The Cameroon Human Rights Commission (CHRC) has weighed in on the recurrent publication of nude images and videos of persons without their consent and urged competent state authorities to launch investigations and bring all suspects to book.
In a release issued Tuesday 6 July 2021 by the commission President, Prof. James Mouangue Kobila, captures some of the striking scenes recently posted on the social media in which people are shown naked without their consent and/or molested and expresses dismayed and deep concern of what it termed “irresponsible behavior and attitudes on the part of certain private individuals and public agents in search of notoriety”
The release comes days after nude video showing a group of naked young men and women being molested by law enforcement officers in a house in the Bonamoussadi neighbourhood in Douala, went viral on the social media. The men and women were reportedly involved in group sex. Ask seen in the viral video, Gendarme elements forced some of them to undress while filming them and forcing others to show their faces. Those who resisted were forced to comply by the elements.
The cases cited in the release from the CHRC included that of a young lady taken hostage and tied up by an individual, who, after having molested and stripped her naked with a knife, uttered death threats at her, the video of a young girl having sex with a journalist which went viral on the social media, that of a woman stripped naked, molested, and verbally abused by a group of individuals accusing her of theft of a mobile phone, the video of a that of several students involved in sex parties and recording ‘sextapes’ etc.
“The commission strongly condemns the recording and dissemination of indecent, shocking or violent images and videos o social media and other digital platforms, which seriously infrigue on human dignity, the right to privacy, the right to physical and moral integrity, the right to an image, the presumption of innocence, public decency and morality,” the release read in parts while urging culprits to be punished.

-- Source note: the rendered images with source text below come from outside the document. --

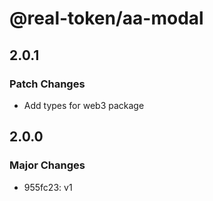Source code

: # @real-token/aa-modal

## 2.0.1

### Patch Changes

- Add types for web3 package

## 2.0.0

### Major Changes

- 955fc23: v1

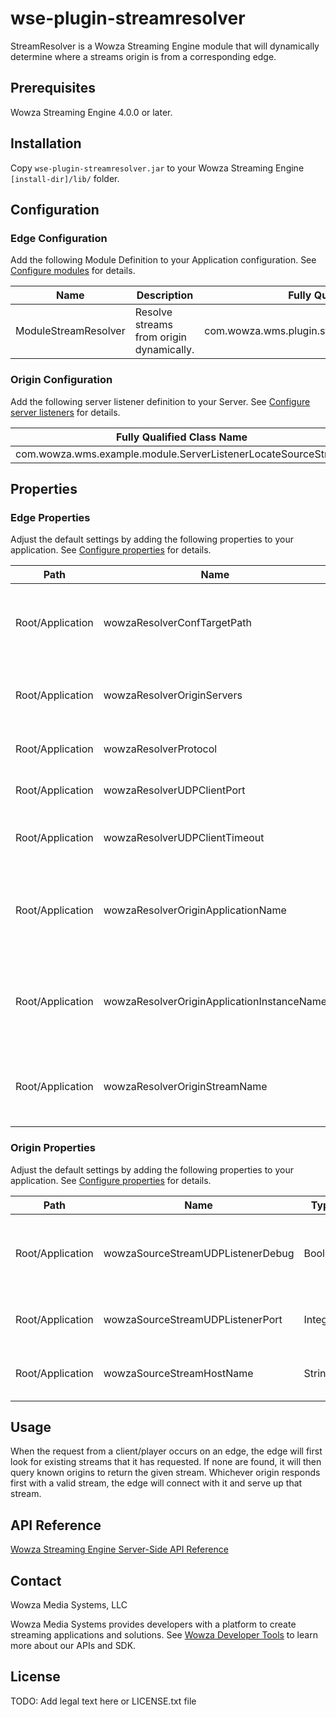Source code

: # wse-plugin-streamresolver

StreamResolver is a Wowza Streaming Engine module that will dynamically determine where a streams origin is from a corresponding edge.

## Prerequisites

Wowza Streaming Engine 4.0.0 or later.

## Installation

Copy `wse-plugin-streamresolver.jar` to your Wowza Streaming Engine `[install-dir]/lib/` folder.

## Configuration

   ### Edge Configuration

   Add the following Module Definition to your Application configuration. See [Configure modules](http://www.wowza.com/forums/content.php?625-How-to-get-started-as-a-Wowza-Streaming-Engine-Manager-administrator#configModules) for details.
   
   Name | Description | Fully Qualified Class Name
   -----|-------------|---------------------------
   ModuleStreamResolver | Resolve streams from origin dynamically. | com.wowza.wms.plugin.streamresolver.ModuleStreamResolver
   
   ### Origin Configuration

   Add the following server listener definition to your Server. See [Configure server listeners](https://www.wowza.com/forums/content.php?625-How-to-get-started-as-a-Wowza-Streaming-Engine-Manager-administrator#configListeners) for details.
   
   | Fully Qualified Class Name |
   |----------------------------|
   | com.wowza.wms.example.module.ServerListenerLocateSourceStream |

## Properties

   ### Edge Properties

   Adjust the default settings by adding the following properties to your application. See [Configure properties](http://www.wowza.com/forums/content.php?625-How-to-get-started-as-a-Wowza-Streaming-Engine-Manager-administrator#configProperties) for details.

   Path | Name | Type | Value | Notes
   -----|------|------|-------|------
   Root/Application | wowzaResolverConfTargetPath | String | [/path/to/origins.txt] | Path to a file where you can define your origin servers (one per line). If not used, your application xml configuration will take precedence. (default: not set).
   Root/Application | wowzaResolverOriginServers | String | [server1.com,server2.com] | If your wowzaResolverConfTargetPath is not set, define a comma delimited list of origins. (default: not set).
   Root/Application | wowzaResolverProtocol | String | [protocol] | Protocol to use when connecting to origins (rtmp or wowz) (default: rtmp).
   Root/Application | wowzaResolverUDPClientPort | Integer | [port] | UDP Port to use for client/origin communication. (default: 9777).
   Root/Application | wowzaResolverUDPClientTimeout | Integer | [milleseconds] | Number of milliseconds before timing out the connection to the given origin. (default: 2000).
   Root/Application | wowzaResolverOriginApplicationName | String | [originAppName] | (Optional) If edge is looking for streams on the origin that are not the same application name, you can define the new app name here.(default: uses requested application name from the edge).
   Root/Application | wowzaResolverOriginApplicationInstanceName | String | [_definst_] | (Optional) If edge is looking for streams on the origin that are not the same application instance name, you can define the new  name here.(default: uses requested app instance name from the edge).
   Root/Application | wowzaResolverOriginStreamName | String | [nameOfStream] | (Optional) If edge is looking for streams on the origin that are not the same stream name, you can define the new  name here.(default: uses requested stream name from edge).

   ### Origin Properties

   Adjust the default settings by adding the following properties to your application. See [Configure properties](http://www.wowza.com/forums/content.php?625-How-to-get-started-as-a-Wowza-Streaming-Engine-Manager-administrator#configProperties) for details.
   
   Path | Name | Type | Value | Notes
   -----|------|------|-------|------
   Root/Application | wowzaSourceStreamUDPListenerDebug | Boolean | [false] | Debug inbound connections to your origin from edge requests. (default: false).
   Root/Application | wowzaSourceStreamUDPListenerPort | Integer | [port] | UDP Port to use for client/origin communication. (default: 9777).
   Root/Application | wowzaSourceStreamHostName | String | [publichostname.com] | Public host name of the origin. (default: null).

## Usage

When the request from a client/player occurs on an edge, the edge will first look for existing streams that it has requested.  If none are found, it will then query known origins to return the given stream.  Whichever origin responds first with a valid stream, the edge will connect with it and serve up that stream.

## API Reference

[Wowza Streaming Engine Server-Side API Reference](http://www.wowza.com/resources/WowzaStreamingEngine_ServerSideAPI.pdf)

## Contact
Wowza Media Systems, LLC

Wowza Media Systems provides developers with a platform to create streaming applications and solutions. See [Wowza Developer Tools](https://www.wowza.com/resources/developers) to learn more about our APIs and SDK.

## License

TODO: Add legal text here or LICENSE.txt file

The CHRC welcomed action taken by the ministry of defence in the video involving Gendarmes in Douala but called for more actions. “The Commission encourages all competent authorities to investigate or pursue investigations, as the case may be, so that responsibilities are established, suspects brought before the competent courts and sanctions taken in accordance with legal provisions in force,” it urged.

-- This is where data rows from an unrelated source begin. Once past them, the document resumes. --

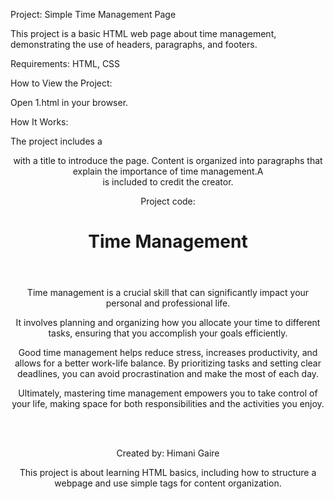 Project: Simple Time Management Page

This project is a basic HTML web page about time management, demonstrating the use of headers, paragraphs, and footers.

Requirements:
HTML, 
CSS

How to View the Project:

Open 1.html in your browser.

How It Works:

The project includes a <header> with a title to introduce the page. Content is organized into paragraphs that explain the importance of time management.A <footer> is included to credit the creator.

Project code:
<!DOCTYPE html>
<html>
<head>
    <title>Project Number 1</title>
</head>
<body>
    <header>
        <h1>Time Management</h1>
    </header>
    <p>Time management is a crucial skill that can significantly impact your personal and professional life.</p>
    <p>It involves planning and organizing how you allocate your time to different tasks, ensuring that you accomplish your goals efficiently.</p> 
    <p>Good time management helps reduce stress, increases productivity, and allows for a better work-life balance. By prioritizing tasks and setting clear deadlines, you can avoid procrastination and make the most of each day.</p> 
    <p>Ultimately, mastering time management empowers you to take control of your life, making space for both responsibilities and the activities you enjoy.</p>
    <br>
    <br>
    <footer>
        <p>Created by: Himani Gaire</p>
    </footer>
</body>
</html>
This project is about learning HTML basics, including how to structure a webpage and use simple tags for content organization.

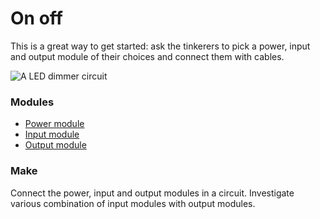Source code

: # On off

This is a great way to get started: ask the tinkerers to pick a power, input and output module of their choices and connect them with cables.


![A LED dimmer circuit]({{site.baseurl}}/assets/leddimmer.gif)

### Modules

* [Power module]({{site.baseurl}}/modules/power)
* [Input module]({{site.baseurl}}/modules/input)
* [Output module]({{site.baseurl}}/modules/output)

### Make

Connect the power, input and output modules in a circuit. Investigate various combination of input modules with output modules.
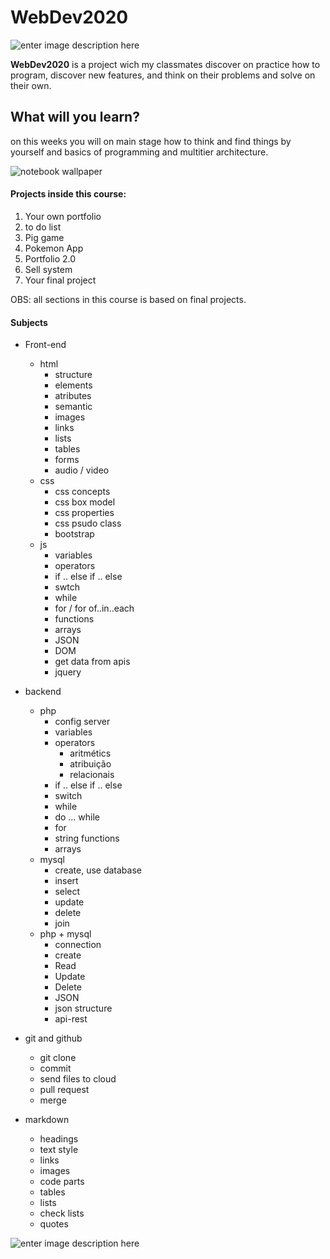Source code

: ﻿ WebDev2020
 ========================
![enter image description here](https://br.bitdegree.org/tutoriais/wp-content/uploads/2018/08/what-is-a-web-developer.jpg)

**WebDev2020** is a project  wich my classmates discover on practice how to  program, discover new features, and think on their problems and  solve on their own.

## What will you learn?

on this weeks you will on main stage how to think and find things by yourself and basics of programming and multitier architecture.

![notebook wallpaper](https://res.cloudinary.com/practicaldev/image/fetch/s--ZmPcIbAW--/c_limit,f_auto,fl_progressive,q_auto,w_880/https://dzone.com/storage/temp/12334613-971.jpg)

#### Projects inside this course:

 1. Your own portfolio
 2. to do list
 3. Pig game
 4. Pokemon App
 5. Portfolio 2.0
 6. Sell system
 7. Your final project

OBS: all sections in this course is based on final projects.

#### Subjects

 - Front-end
	 - html
		 - structure
		 - elements
		 - atributes
		 - semantic
		 - images
		 - links
		 - lists
		 - tables
		 - forms 
		 - audio / video
	 - css
		 - css concepts
		 - css  box model
		 - css properties
		 - css psudo class
		 - bootstrap
	 - js
		 - variables
		 - operators
		 - if .. else if .. else
		 - swtch
		 - while
		 - for / for of..in..each
		 - functions 
		 - arrays
		 - JSON
		 - DOM
		 - get data from apis
		 - jquery
 - backend
	 - php
		 - config server
		 - variables
		 - operators
			 - aritmétics
			 - atribuição
			 - relacionais
		 - if .. else if .. else
		 - switch
		 - while
		 - do ... while
		 - for
		 - string functions
		 - arrays
	 - mysql
		 - create, use database
		 - insert
		 - select
		 - update 
		 - delete
		 - join
	 - php + mysql
		 - connection
		 - create 
		 - Read
		 - Update
		 - Delete
		 - JSON
		 - json structure
		 - api-rest
		 
 - git and github 
	 - git clone 
	 - commit 
	 - send files to cloud 
	 - pull request
	 - merge 
 - markdown
	 - headings
	 - text style
	 - links
	 - images
	 - code parts
	 - tables
	 - lists
	 - check lists
	 - quotes
 
![enter image description here](https://fiverr-res.cloudinary.com/images/t_main1,q_auto,f_auto/gigs/118133890/original/2f588bcbe52d79549f8acde1057a12289b36480f/create-your-new-website-as-you-dream-in-short-time-and-little-money.png)
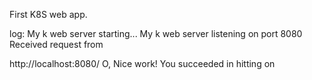 First K8S web app.

log:
My k web server starting...
My k web server listening on port 8080
Received request from <remoteAddress>

http://localhost:8080/
O, Nice work! You succeeded 
in hitting <hostName> on <datetime>


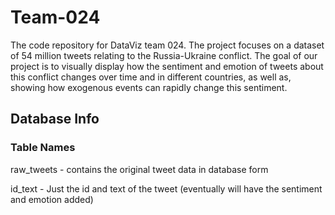 # Team-024
The code repository for DataViz team 024. The project focuses on a dataset of 54 million tweets relating to the Russia-Ukraine conflict. The goal of our project is to visually display how the sentiment and emotion of tweets about this conflict changes over time and in different countries, as well as, showing how exogenous events can rapidly change this sentiment.

## Database Info

### Table Names
raw_tweets - contains the original tweet data in database form

id_text - Just the id and text of the tweet (eventually will have the sentiment and emotion added)
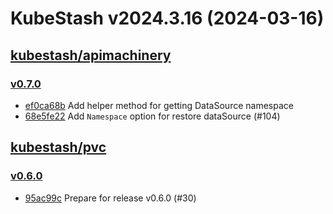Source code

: # KubeStash v2024.3.16 (2024-03-16)


## [kubestash/apimachinery](https://github.com/kubestash/apimachinery)

### [v0.7.0](https://github.com/kubestash/apimachinery/releases/tag/v0.7.0)

- [ef0ca68b](https://github.com/kubestash/apimachinery/commit/ef0ca68b) Add helper method for getting DataSource namespace
- [68e5fe22](https://github.com/kubestash/apimachinery/commit/68e5fe22) Add `Namespace` option for restore dataSource (#104)



## [kubestash/pvc](https://github.com/kubestash/pvc)

### [v0.6.0](https://github.com/kubestash/pvc/releases/tag/v0.6.0)

- [95ac99c](https://github.com/kubestash/pvc/commit/95ac99c) Prepare for release v0.6.0 (#30)



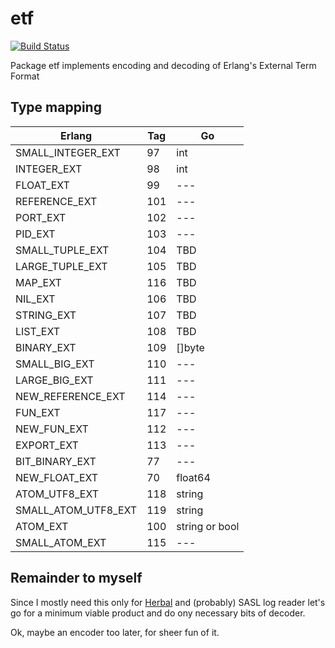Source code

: # etf
[![Build Status](https://travis-ci.com/eiri/etf.svg?branch=master)](https://travis-ci.com/eiri/etf)

Package etf implements encoding and decoding of Erlang's External Term Format

## Type mapping

Erlang              | Tag | Go
------------------- | --- | -------
SMALL_INTEGER_EXT   |  97 | int
INTEGER_EXT         |  98 | int
FLOAT_EXT           |  99 | ---
REFERENCE_EXT       | 101 | ---
PORT_EXT            | 102 | ---
PID_EXT             | 103 | ---
SMALL_TUPLE_EXT     | 104 | TBD
LARGE_TUPLE_EXT     | 105 | TBD
MAP_EXT             | 116 | TBD
NIL_EXT             | 106 | TBD
STRING_EXT          | 107 | TBD
LIST_EXT            | 108 | TBD
BINARY_EXT          | 109 | []byte
SMALL_BIG_EXT       | 110 | ---
LARGE_BIG_EXT       | 111 | ---
NEW_REFERENCE_EXT   | 114 | ---
FUN_EXT             | 117 | ---
NEW_FUN_EXT         | 112 | ---
EXPORT_EXT          | 113 | ---
BIT_BINARY_EXT      |  77 | ---
NEW_FLOAT_EXT       |  70 | float64
ATOM_UTF8_EXT       | 118 | string
SMALL_ATOM_UTF8_EXT | 119 | string
ATOM_EXT            | 100 | string or bool
SMALL_ATOM_EXT      | 115 | ---

## Remainder to myself

Since I mostly need this only for [Herbal](https://github.com/eiri/herbal)
and (probably) SASL log reader let's go for a minimum viable product
and do ony necessary bits of decoder.

Ok, maybe an encoder too later, for sheer fun of it.
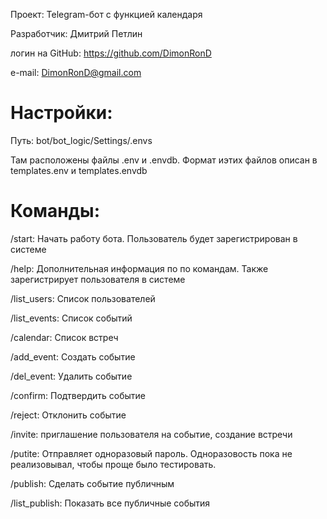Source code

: Проект: Telegram-бот с функцией календаря

Разработчик: Дмитрий Петлин

логин на GitHub: https://github.com/DimonRonD

e-mail: DimonRonD@gmail.com

# Настройки:
Путь: bot/bot_logic/Settings/.envs

Там расположены файлы .env и .envdb. Формат иэтих файлов описан в templates.env и templates.envdb

# Команды:
/start: Начать работу бота. Пользователь будет зарегистрирован в системе

/help: Дополнительная информация по по командам. Также зарегистрирует пользователя в системе

/list_users: Список пользователей

/list_events: Список событий

/calendar: Список встреч

/add_event: Создать событие

/del_event: Удалить событие

/confirm: Подтвердить событие

/reject: Отклонить событие

/invite: приглашение пользователя на событие, создание встречи

/putite: Отправляет одноразовый пароль. Одноразовость пока не реализовывал, чтобы проще было тестировать.

/publish: Сделать событие публичным

/list_publish: Показать все публичные события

It also called on parents to be more rigorous and vigilant in supervising their children, by instilling in them values likely to enable them to contribute effectively to the moral-being of the entire society and for Cameroonians to make responsible use of new information and communication technologies, including refraining
Worth noting is that section 74 paragraph 1 of the law of 21 December 2010 on cyber security and cybercrime, which punish with imprisonment for from 01 to 02 years and a fine of from 1 000 000 to 5 000 000 CFA francs.